Usłyszałam jak ktoś wchodzi, a raczej wbiega do domu.
- Co z Julią ?! - do kuchni weszła spanikowana Nat.
Kiedy mnie zobaczyła stanęła jak wryta, a oczy miała szeroko otwarte. Szczerze ? Poczułam się ciepło na sercu, że ktoś o mnie dba, myśli i w ogóle martwi. Tak, Natalia jest moja przyjaciółką.

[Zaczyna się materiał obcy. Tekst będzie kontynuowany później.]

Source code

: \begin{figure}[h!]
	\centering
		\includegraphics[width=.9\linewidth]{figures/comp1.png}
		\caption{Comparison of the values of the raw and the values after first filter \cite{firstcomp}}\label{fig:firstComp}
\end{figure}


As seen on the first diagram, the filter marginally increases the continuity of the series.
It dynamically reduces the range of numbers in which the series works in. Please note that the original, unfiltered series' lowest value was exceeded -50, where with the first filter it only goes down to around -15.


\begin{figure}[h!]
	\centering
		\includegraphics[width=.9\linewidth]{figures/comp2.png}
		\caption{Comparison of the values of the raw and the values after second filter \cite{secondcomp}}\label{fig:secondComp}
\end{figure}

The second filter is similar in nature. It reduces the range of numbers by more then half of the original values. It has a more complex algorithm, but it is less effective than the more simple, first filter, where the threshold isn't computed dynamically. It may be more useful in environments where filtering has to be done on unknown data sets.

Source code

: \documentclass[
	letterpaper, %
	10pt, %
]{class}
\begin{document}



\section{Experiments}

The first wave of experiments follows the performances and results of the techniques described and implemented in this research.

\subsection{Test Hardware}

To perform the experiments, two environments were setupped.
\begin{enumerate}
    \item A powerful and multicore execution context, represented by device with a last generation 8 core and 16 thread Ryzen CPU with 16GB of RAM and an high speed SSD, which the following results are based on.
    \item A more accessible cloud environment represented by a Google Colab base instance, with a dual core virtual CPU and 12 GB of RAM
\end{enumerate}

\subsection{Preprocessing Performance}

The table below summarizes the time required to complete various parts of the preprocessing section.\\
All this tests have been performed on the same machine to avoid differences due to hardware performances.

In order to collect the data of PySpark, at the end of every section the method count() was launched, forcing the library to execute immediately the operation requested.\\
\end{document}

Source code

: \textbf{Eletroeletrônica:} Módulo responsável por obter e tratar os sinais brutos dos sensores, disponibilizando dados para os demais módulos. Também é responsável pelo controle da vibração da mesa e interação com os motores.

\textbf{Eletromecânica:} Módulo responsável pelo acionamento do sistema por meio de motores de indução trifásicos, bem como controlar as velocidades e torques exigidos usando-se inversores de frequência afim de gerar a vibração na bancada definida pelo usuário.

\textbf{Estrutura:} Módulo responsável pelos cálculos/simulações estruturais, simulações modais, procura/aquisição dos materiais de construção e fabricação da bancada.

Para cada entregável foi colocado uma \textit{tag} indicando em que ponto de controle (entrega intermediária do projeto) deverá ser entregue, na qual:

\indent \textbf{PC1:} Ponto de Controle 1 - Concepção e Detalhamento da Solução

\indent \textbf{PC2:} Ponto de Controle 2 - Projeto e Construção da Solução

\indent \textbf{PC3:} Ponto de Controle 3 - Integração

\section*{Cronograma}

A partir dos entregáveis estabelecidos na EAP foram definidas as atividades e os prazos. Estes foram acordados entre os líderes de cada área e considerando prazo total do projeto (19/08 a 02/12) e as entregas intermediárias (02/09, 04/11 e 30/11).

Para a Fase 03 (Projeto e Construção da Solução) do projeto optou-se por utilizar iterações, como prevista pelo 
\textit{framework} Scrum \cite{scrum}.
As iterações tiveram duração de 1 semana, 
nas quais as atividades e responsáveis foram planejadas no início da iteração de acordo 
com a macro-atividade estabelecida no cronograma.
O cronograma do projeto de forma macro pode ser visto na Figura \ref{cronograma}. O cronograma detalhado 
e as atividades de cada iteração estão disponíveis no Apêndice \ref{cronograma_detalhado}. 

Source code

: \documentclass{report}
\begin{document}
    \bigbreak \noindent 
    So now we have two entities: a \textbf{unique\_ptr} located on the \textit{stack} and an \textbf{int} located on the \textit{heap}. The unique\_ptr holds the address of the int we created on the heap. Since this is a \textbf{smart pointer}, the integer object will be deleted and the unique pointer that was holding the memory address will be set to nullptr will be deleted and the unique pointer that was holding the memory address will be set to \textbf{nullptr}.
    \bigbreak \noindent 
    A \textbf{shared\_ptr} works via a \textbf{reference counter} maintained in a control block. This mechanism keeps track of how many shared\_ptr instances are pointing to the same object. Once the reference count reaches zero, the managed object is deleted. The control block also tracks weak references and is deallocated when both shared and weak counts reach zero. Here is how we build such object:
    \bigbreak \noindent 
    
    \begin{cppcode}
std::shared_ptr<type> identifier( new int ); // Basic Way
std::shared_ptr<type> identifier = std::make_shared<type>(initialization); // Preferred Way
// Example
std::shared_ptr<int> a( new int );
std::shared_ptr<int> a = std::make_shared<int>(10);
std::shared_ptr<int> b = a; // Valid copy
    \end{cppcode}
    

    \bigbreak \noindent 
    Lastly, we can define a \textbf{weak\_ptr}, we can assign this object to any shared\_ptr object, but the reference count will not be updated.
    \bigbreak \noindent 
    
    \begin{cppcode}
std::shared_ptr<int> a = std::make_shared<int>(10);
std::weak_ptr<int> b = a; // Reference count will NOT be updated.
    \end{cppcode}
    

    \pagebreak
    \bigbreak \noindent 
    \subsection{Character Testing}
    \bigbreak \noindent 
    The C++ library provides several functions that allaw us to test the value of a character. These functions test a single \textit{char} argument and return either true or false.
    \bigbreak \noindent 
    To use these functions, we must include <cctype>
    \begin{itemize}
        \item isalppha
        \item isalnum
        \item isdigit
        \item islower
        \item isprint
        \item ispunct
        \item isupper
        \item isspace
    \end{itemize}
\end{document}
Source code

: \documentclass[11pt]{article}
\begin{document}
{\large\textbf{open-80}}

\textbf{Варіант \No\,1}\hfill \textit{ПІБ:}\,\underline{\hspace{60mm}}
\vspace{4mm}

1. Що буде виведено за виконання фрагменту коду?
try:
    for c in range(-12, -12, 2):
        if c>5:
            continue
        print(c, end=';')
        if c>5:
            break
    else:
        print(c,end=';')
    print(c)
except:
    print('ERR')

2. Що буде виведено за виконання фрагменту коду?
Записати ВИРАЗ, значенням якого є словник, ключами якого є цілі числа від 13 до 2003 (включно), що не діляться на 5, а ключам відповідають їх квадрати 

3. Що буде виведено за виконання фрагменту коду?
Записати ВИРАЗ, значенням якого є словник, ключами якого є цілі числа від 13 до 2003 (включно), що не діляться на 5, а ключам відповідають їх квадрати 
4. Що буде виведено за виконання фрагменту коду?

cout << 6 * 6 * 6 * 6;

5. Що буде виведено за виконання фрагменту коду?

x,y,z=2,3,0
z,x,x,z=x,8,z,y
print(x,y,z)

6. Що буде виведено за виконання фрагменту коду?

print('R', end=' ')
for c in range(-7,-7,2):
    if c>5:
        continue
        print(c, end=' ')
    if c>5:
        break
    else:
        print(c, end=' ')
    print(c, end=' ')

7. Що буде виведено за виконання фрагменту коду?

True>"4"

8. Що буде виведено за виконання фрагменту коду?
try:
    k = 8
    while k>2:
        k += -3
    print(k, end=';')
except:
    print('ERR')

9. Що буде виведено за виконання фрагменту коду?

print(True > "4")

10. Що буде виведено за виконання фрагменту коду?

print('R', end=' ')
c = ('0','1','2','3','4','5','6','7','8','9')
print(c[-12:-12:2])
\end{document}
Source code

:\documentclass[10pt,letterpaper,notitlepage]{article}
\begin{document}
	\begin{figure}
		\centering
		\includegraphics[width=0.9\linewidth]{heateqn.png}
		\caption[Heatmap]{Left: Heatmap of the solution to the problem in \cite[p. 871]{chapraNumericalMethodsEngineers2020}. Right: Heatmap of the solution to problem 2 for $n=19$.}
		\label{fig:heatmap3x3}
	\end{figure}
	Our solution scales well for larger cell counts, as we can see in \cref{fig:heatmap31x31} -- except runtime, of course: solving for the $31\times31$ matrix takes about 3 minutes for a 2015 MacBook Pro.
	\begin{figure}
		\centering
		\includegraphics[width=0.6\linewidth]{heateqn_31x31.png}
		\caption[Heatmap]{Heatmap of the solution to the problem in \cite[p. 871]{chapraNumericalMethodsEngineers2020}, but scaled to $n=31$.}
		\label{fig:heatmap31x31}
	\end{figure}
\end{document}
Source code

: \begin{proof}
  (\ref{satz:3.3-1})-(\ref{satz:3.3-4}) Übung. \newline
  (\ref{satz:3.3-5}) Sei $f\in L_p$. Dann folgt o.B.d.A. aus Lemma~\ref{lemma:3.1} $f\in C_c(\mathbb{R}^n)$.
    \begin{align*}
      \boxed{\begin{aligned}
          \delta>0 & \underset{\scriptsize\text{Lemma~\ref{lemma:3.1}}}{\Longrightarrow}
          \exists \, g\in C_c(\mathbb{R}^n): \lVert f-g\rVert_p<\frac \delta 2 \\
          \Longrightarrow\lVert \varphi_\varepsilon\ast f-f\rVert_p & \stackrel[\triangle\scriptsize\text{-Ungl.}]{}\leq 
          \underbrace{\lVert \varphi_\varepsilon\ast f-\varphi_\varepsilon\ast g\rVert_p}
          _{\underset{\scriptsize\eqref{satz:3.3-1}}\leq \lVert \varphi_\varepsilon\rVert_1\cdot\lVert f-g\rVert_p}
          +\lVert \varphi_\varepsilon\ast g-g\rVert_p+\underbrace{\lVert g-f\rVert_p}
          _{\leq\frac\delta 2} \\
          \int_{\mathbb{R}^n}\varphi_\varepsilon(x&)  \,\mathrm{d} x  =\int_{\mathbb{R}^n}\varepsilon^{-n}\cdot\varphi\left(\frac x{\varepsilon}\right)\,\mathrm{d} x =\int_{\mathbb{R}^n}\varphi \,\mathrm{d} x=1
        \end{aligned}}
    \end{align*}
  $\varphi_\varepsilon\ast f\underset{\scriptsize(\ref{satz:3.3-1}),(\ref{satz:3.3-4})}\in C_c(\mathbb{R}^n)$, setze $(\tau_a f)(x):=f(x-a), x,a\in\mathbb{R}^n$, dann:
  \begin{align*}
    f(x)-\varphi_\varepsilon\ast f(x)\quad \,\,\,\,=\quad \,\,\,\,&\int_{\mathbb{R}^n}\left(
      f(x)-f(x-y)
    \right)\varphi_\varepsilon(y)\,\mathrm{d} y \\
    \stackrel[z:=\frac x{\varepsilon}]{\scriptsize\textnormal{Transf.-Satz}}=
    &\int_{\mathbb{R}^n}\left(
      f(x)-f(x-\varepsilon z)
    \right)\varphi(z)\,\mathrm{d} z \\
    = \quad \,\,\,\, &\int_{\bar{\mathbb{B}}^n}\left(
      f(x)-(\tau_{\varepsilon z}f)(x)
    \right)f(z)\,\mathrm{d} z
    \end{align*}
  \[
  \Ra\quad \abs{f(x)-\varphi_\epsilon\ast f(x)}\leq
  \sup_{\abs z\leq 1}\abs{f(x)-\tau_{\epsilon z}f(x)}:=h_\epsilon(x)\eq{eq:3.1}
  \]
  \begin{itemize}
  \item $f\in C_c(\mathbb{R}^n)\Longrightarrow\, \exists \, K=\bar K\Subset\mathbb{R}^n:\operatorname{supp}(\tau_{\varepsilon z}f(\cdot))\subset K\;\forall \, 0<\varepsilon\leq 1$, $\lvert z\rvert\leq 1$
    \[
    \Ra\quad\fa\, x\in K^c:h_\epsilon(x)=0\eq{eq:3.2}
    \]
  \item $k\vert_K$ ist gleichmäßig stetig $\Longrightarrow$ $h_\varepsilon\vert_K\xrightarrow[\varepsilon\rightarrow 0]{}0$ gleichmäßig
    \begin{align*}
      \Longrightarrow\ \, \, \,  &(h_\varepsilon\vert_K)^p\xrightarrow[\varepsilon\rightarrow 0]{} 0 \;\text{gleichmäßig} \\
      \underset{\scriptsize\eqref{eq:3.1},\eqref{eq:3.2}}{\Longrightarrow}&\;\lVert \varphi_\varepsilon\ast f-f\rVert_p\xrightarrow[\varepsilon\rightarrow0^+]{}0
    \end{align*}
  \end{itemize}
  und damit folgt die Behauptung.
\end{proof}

- Jejuu wszystko jest dobrze, źle się poczułam i zwymiotowałam, a Justin zrobił z tego nie wiadomo co. - założyłam ręce na piersi.
- Bo się bałem, że to coś poważnego. - próbował mnie przytulić, lecz to mu nie wyszło.
Do pomieszczenia wszedł Ryan, uniósł brew i zrobił minę typu WTF ?!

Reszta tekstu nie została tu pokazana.